All Urban II could do was urge the "civil ruling authorities" to repel Muslim invasion. Are you saying religious leaders should never give civilian leaders advice?
ii) Muslims were killing and enslaving Catholics. Didn't a medieval pope have a right to urge civilian authorities to protect Catholics? I'm not Catholic, but I'm just discussing the issue in terms of how the table was set in the middle ages.
iii) Where's the line between "the church" and civilians? Almost all civilians in the Western Roman empire were Catholic.
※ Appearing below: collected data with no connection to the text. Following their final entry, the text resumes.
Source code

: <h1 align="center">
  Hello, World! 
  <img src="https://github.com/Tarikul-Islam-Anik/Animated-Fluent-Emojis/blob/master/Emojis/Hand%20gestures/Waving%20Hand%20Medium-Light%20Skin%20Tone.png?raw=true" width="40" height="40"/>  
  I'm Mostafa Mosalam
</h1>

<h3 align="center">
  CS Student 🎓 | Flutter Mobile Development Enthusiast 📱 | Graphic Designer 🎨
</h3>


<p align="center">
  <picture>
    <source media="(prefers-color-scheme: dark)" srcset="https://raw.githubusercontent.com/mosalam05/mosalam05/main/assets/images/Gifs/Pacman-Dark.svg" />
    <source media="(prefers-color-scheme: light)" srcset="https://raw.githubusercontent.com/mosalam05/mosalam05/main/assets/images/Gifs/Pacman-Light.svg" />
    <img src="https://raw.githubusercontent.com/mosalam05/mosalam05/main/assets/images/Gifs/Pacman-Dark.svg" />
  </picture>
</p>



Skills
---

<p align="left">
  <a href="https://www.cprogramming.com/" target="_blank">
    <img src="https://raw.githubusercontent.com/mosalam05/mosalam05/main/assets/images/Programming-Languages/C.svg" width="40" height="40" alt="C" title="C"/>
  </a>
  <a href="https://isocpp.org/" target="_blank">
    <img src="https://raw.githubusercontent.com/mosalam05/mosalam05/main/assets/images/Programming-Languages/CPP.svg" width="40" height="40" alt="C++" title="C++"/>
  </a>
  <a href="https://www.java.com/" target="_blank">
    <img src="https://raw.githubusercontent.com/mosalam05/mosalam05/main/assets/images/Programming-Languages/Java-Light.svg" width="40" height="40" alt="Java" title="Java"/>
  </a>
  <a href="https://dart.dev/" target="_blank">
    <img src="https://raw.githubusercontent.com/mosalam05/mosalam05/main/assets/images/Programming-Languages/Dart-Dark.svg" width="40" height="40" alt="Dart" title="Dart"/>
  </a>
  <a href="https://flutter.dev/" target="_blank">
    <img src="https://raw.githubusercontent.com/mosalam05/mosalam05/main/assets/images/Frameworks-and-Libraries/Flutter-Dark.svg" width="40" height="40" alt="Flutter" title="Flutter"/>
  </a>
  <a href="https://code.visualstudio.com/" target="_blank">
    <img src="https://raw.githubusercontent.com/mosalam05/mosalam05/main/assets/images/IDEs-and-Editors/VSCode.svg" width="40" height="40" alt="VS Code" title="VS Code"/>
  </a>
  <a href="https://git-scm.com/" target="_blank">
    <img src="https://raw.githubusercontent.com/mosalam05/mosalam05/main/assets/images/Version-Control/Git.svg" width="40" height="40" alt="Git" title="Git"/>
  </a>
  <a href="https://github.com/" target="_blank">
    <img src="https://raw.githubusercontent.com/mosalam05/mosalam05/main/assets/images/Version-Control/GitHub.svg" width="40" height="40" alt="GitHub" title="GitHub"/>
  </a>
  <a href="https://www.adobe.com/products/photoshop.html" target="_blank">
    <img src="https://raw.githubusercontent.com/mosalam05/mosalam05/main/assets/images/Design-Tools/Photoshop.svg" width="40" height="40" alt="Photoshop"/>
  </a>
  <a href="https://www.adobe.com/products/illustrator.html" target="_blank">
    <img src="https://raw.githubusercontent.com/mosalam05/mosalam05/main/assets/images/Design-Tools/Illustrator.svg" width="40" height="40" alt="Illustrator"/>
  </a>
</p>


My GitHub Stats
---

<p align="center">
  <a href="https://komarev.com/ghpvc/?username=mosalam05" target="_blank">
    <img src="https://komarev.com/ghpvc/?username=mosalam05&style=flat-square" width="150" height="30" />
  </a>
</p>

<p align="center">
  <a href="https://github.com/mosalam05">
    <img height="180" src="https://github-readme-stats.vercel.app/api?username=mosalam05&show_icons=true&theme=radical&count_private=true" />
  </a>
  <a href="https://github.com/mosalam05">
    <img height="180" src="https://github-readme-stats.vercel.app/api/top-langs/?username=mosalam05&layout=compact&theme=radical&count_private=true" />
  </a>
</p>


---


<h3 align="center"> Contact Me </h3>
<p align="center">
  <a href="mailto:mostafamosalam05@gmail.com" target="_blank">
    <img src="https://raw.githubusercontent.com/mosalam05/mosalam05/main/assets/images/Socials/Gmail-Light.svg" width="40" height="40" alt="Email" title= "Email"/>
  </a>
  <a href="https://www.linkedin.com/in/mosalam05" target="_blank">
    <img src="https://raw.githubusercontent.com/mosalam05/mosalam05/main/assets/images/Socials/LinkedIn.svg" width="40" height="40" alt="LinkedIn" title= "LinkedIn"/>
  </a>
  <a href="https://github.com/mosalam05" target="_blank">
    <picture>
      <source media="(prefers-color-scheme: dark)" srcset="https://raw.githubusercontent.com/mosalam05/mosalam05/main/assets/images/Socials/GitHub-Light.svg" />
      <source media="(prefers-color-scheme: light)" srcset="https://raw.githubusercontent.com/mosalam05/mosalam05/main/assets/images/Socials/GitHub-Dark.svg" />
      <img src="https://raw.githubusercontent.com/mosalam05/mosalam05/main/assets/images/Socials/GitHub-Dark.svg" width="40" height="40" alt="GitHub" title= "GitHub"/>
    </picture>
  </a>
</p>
iv) There is a tradition the men of the cloth should never take up arms. Do you agree with that? If a violent man storms into a Sunday school and threatens to kill the children, doesn't the pastor have duty to prevent a massacre by using lethal force, if necessary, to ward off the assailant?
v) The appeal to Rom 13 is fallacious. To say civil authorities have a role in military action doesn't say anything about the role of the church one way or the other.
vi) There are multiple justifications given for the Crusades. We don't have to accept the justifications offered by Urban II to say the Crusades were justifiable in principle as an act of self-defense. We're not bound by Urban II's rationale. We can have independent reasons for believing it was necessary to repel Muslim military aggression.
vii) I agree with your larger point that Europeans make a basic mistake when they treat Roman Catholicism as their default representative of Christianity.